Activity: What is needed is every line from the one holding "# editor devs" to the last line of the data below, printed exactly and without pictures.

Collected data:

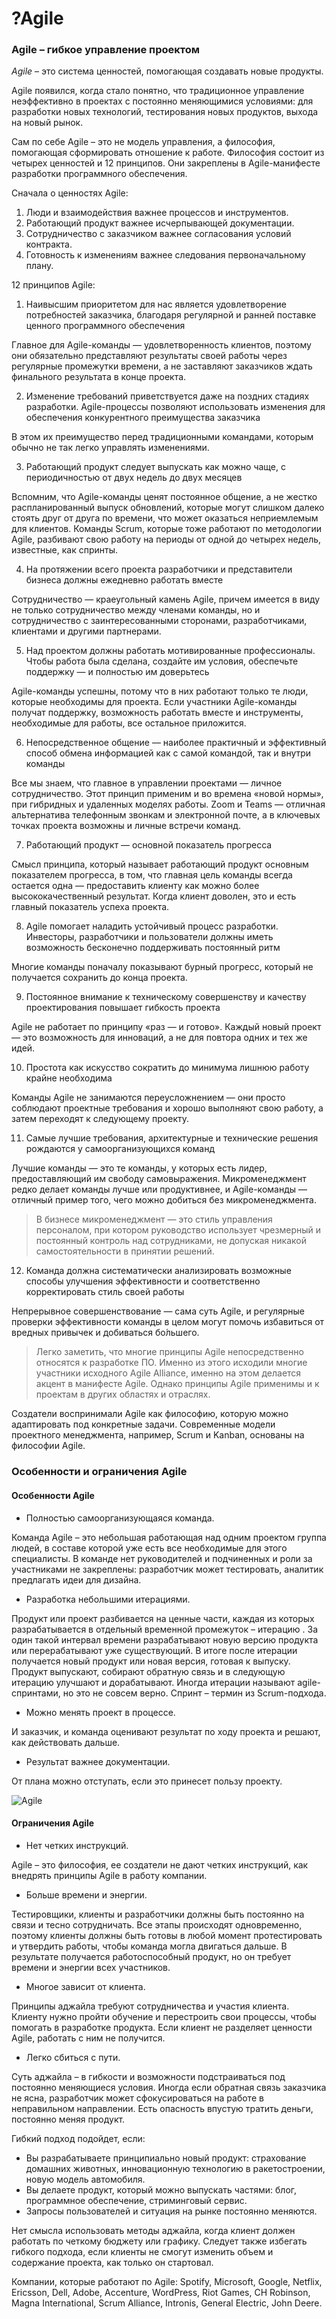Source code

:# ?Agile

### Agile – гибкое управление проектом

_Agile_ – это система ценностей, помогающая создавать новые продукты.

Agile появился, когда стало понятно, что традиционное управление неэффективно в проектах с постоянно меняющимися условиями: для разработки новых технологий, тестирования новых продуктов, выхода на новый рынок. 

Сам по себе Agile – это не модель управления, а философия, помогающая сформировать отношение к работе. Философия состоит из четырех ценностей и 12 принципов. Они закреплены в Agile-манифесте разработки программного обеспечения.

Сначала о ценностях Agile:

1. Люди и взаимодействия важнее процессов и инструментов.
2. Работающий продукт важнее исчерпывающей документации.
3. Сотрудничество с заказчиком важнее согласования условий контракта.
4. Готовность к изменениям важнее следования первоначальному плану.

12 принципов Agile:

1. Наивысшим приоритетом для нас является удовлетворение потребностей заказчика, благодаря регулярной и ранней поставке ценного программного обеспечения

Главное для Agile-команды — удовлетворенность клиентов, поэтому они обязательно представляют результаты своей работы через регулярные промежутки времени, а не заставляют заказчиков ждать финального результата в конце проекта.

2. Изменение требований приветствуется даже на поздних стадиях разработки. Agile-процессы позволяют использовать изменения для обеспечения конкурентного преимущества заказчика

В этом их преимущество перед традиционными командами, которым обычно не так легко управлять изменениями.

3. Работающий продукт следует выпускать как можно чаще, с периодичностью от двух недель до двух месяцев

Вспомним, что Agile-команды ценят постоянное общение, а не жестко распланированный выпуск обновлений, которые могут слишком далеко стоять друг от друга по времени, что может оказаться неприемлемым для клиентов. Команды Scrum, которые тоже работают по методологии Agile, разбивают свою работу на периоды от одной до четырех недель, известные, как спринты.

4. На протяжении всего проекта разработчики и представители бизнеса должны ежедневно работать вместе

Сотрудничество — краеугольный камень Agile, причем имеется в виду не только сотрудничество между членами команды, но и сотрудничество с заинтересованными сторонами, разработчиками, клиентами и другими партнерами.

5. Над проектом должны работать мотивированные профессионалы. Чтобы работа была сделана, создайте им условия, обеспечьте поддержку — и полностью им доверьтесь

Agile-команды успешны, потому что в них работают только те люди, которые необходимы для проекта. Если участники Agile-команды получат поддержку, возможность работать вместе и инструменты, необходимые для работы, все остальное приложится.

6. Непосредственное общение — наиболее практичный и эффективный способ обмена информацией как с самой командой, так и внутри команды

Все мы знаем, что главное в управлении проектами — личное сотрудничество. Этот принцип применим и во времена «новой нормы», при гибридных и удаленных моделях работы. Zoom и Teams — отличная альтернатива телефонным звонкам и электронной почте, а в ключевых точках проекта возможны и личные встречи команд.

7. Работающий продукт — основной показатель прогресса

Смысл принципа, который называет работающий продукт основным показателем прогресса, в том, что главная цель команды всегда остается одна — предоставить клиенту как можно более высококачественный результат. Когда клиент доволен, это и есть главный показатель успеха проекта.

8. Agile помогает наладить устойчивый процесс разработки. Инвесторы, разработчики и пользователи должны иметь возможность бесконечно поддерживать постоянный ритм

Многие команды поначалу показывают бурный прогресс, который не получается сохранить до конца проекта.

9. Постоянное внимание к техническому совершенству и качеству проектирования повышает гибкость проекта

Agile не работает по принципу «раз — и готово». Каждый новый проект — это возможность для инноваций, а не для повтора одних и тех же идей.

10. Простота как искусство сократить до минимума лишнюю работу крайне необходима

Команды Agile не занимаются переусложнением — они просто соблюдают проектные требования и хорошо выполняют свою работу, а затем переходят к следующему проекту.

11. Самые лучшие требования, архитектурные и технические решения рождаются у самоорганизующихся команд

Лучшие команды — это те команды, у которых есть лидер, предоставляющий им свободу самовыражения. Микроменеджмент редко делает команды лучше или продуктивнее, и Agile-команды — отличный пример того, чего можно добиться без микроменеджмента.

> В бизнесе микроменеджмент — это стиль управления персоналом, при котором руководство использует чрезмерный и постоянный контроль над сотрудниками, не допуская никакой самостоятельности в принятии решений.

12. Команда должна систематически анализировать возможные способы улучшения эффективности и соответственно корректировать стиль своей работы

Непрерывное совершенствование — сама суть Agile, и регулярные проверки эффективности команды в целом могут помочь избавиться от вредных привычек и добиваться бо́льшего.

> Легко заметить, что многие принципы Agile непосредственно относятся к разработке ПО. Именно из этого исходили многие участники исходного Agile Alliance, именно на этом делается акцент в манифесте Agile. Однако принципы Agile применимы и к проектам в других областях и отраслях.

Создатели воспринимали Agile как философию, которую можно адаптировать под конкретные задачи. Современные модели проектного менеджмента, например, Scrum и Kanban, основаны на философии Agile.

### Особенности и ограничения Agile

#### Особенности Agile

* Полностью самоорганизующаяся команда.

Команда Agile – это небольшая работающая над одним проектом группа людей, в составе которой уже есть все необходимые для этого специалисты. В команде нет руководителей и подчиненных и роли за участниками не закреплены: разработчик может тестировать, аналитик предлагать идеи для дизайна.

* Разработка небольшими итерациями.

Продукт или проект разбивается на ценные части, каждая из которых разрабатывается в отдельный временной промежуток –  итерацию . За один такой интервал времени разрабатывают новую версию продукта или перерабатывают уже существующий. В итоге после итерации получается новый продукт или новая версия, готовая к выпуску. Продукт выпускают, собирают обратную связь и в следующую итерацию улучшают и дорабатывают. Иногда итерации называют agile-спринтами, но это не совсем верно. Спринт – термин из Scrum-подхода.

* Можно менять проект в процессе.

И заказчик, и команда оценивают результат по ходу проекта и решают, как действовать дальше.

* Результат важнее документации.

От плана можно отступать, если это принесет пользу проекту. 

![Agile](../images/agile.jpg)

#### Ограничения Agile

* Нет четких инструкций.

Agile – это философия, ее создатели не дают четких инструкций, как внедрять принципы Agile в работу компании. 

* Больше времени и энергии.

Тестировщики, клиенты и разработчики должны быть постоянно на связи и тесно сотрудничать. Все этапы происходят одновременно, поэтому клиенты должны быть готовы в любой момент протестировать и утвердить работы, чтобы команда могла двигаться дальше. В результате получается работоспособный продукт, но он требует времени и энергии всех участников.

* Многое зависит от клиента.

Принципы аджайла требуют сотрудничества и участия клиента. Клиенту нужно пройти обучение и перестроить свои процессы, чтобы помогать в разработке продукта. Если клиент не разделяет ценности Agile, работать с ним не получится.

* Легко сбиться с пути.

Суть аджайла – в гибкости и возможности подстраиваться под постоянно меняющиеся условия. Иногда если обратная связь заказчика не ясна, разработчик может сфокусироваться на работе в неправильном направлении. Есть опасность впустую тратить деньги, постоянно меняя продукт. 

Гибкий подход подойдет, если:

* Вы разрабатываете принципиально новый продукт: страхование домашних животных, инновационную технологию в ракетостроении, новую модель автомобиля.
* Вы делаете продукт, который можно выпускать частями: блог, программное обеспечение, стриминговый сервис.
* Запросы пользователей и ситуация на рынке постоянно меняются.

Нет смысла использовать методы аджайла, когда клиент должен работать по четкому бюджету или графику. Следует также избегать гибкого подхода, если клиенты не смогут изменить объем и содержание проекта, как только он стартовал.

Компании, которые работают по Agile: Spotify, Microsoft, Google, Netflix, Ericsson, Dell, Adobe, Accenture, WordPress, Riot Games, CH Robinson, Magna International, Scrum Alliance, Intronis, General Electric, John Deere.
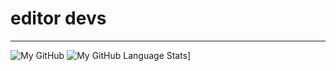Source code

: # editor devs 
___
![My GitHub](https://github-readme-stats.vercel.app/api/?username=dev-suwonza123&count_private=true&theme=tokyonight&showicons=true)
![My GitHub Language Stats](https://github-readme-stats.vercel.app/api/top-langs/?username=dev-suwonza123&langs_count=5&theme=tokyonight)]  
<br></br>
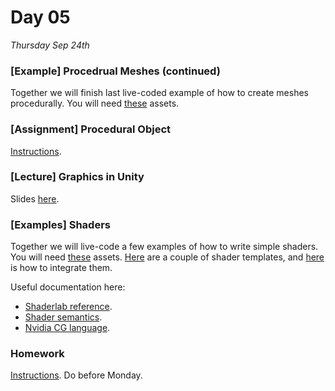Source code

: # Day 05

*Thursday Sep 24th*

### [Example] Procedrual Meshes (continued)
Together we will finish last live-coded example of how to create meshes procedurally. You will need [these](../D04_sep_22/Resources/ProceduralMeshExampleAssets.unitypackage) assets.

### [Assignment] Procedural Object
[Instructions](Assignment_Procedural_Object.md).


### [Lecture] Graphics in Unity
Slides [here](Resources/Graphics_In_Unity_Part1.pdf).

### [Examples] Shaders
Together we will live-code a few examples of how to write simple shaders. You will need [these](Resources/ShaderExampleAssets.unitypackage) assets. [Here](Resources/ShaderTemplates.zip) are a couple of shader templates, and [here](How_To_Add_Script_Templates.md) is how to integrate them.

Useful documentation here:

- [Shaderlab reference](https://docs.unity3d.com/Manual/SL-Shader.html). 
- [Shader semantics](https://docs.unity3d.com/Manual/SL-ShaderSemantics.html). 
- [Nvidia CG language](https://developer.download.nvidia.com/cg/index_stdlib.html). 

### Homework
[Instructions](Homework05.md). Do before Monday.
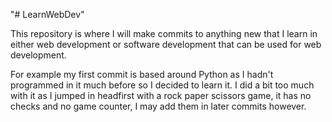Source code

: "# LearnWebDev" 

This repository is where I will make commits to anything new that I learn in either web development or software development that can be used for web development.

For example my first commit is based around Python as I hadn't programmed in it much before so I decided to learn it.
I did a bit too much with it as I jumped in headfirst with a rock paper scissors game, it has no checks and no game counter, I may add them in later commits however.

Written solution:
: # editor devs 
___
![My GitHub](https://github-readme-stats.vercel.app/api/?username=dev-suwonza123&count_private=true&theme=tokyonight&showicons=true)
![My GitHub Language Stats](https://github-readme-stats.vercel.app/api/top-langs/?username=dev-suwonza123&langs_count=5&theme=tokyonight)]  
<br></br>
Source code

: # Day 05

*Thursday Sep 24th*

### [Example] Procedrual Meshes (continued)
Together we will finish last live-coded example of how to create meshes procedurally. You will need [these](../D04_sep_22/Resources/ProceduralMeshExampleAssets.unitypackage) assets.

### [Assignment] Procedural Object
[Instructions](Assignment_Procedural_Object.md).


### [Lecture] Graphics in Unity
Slides [here](Resources/Graphics_In_Unity_Part1.pdf).

### [Examples] Shaders
Together we will live-code a few examples of how to write simple shaders. You will need [these](Resources/ShaderExampleAssets.unitypackage) assets. [Here](Resources/ShaderTemplates.zip) are a couple of shader templates, and [here](How_To_Add_Script_Templates.md) is how to integrate them.

Useful documentation here:

- [Shaderlab reference](https://docs.unity3d.com/Manual/SL-Shader.html). 
- [Shader semantics](https://docs.unity3d.com/Manual/SL-ShaderSemantics.html). 
- [Nvidia CG language](https://developer.download.nvidia.com/cg/index_stdlib.html). 

### Homework
[Instructions](Homework05.md). Do before Monday.
Source code

: "# LearnWebDev" 

This repository is where I will make commits to anything new that I learn in either web development or software development that can be used for web development.

For example my first commit is based around Python as I hadn't programmed in it much before so I decided to learn it.
I did a bit too much with it as I jumped in headfirst with a rock paper scissors game, it has no checks and no game counter, I may add them in later commits however.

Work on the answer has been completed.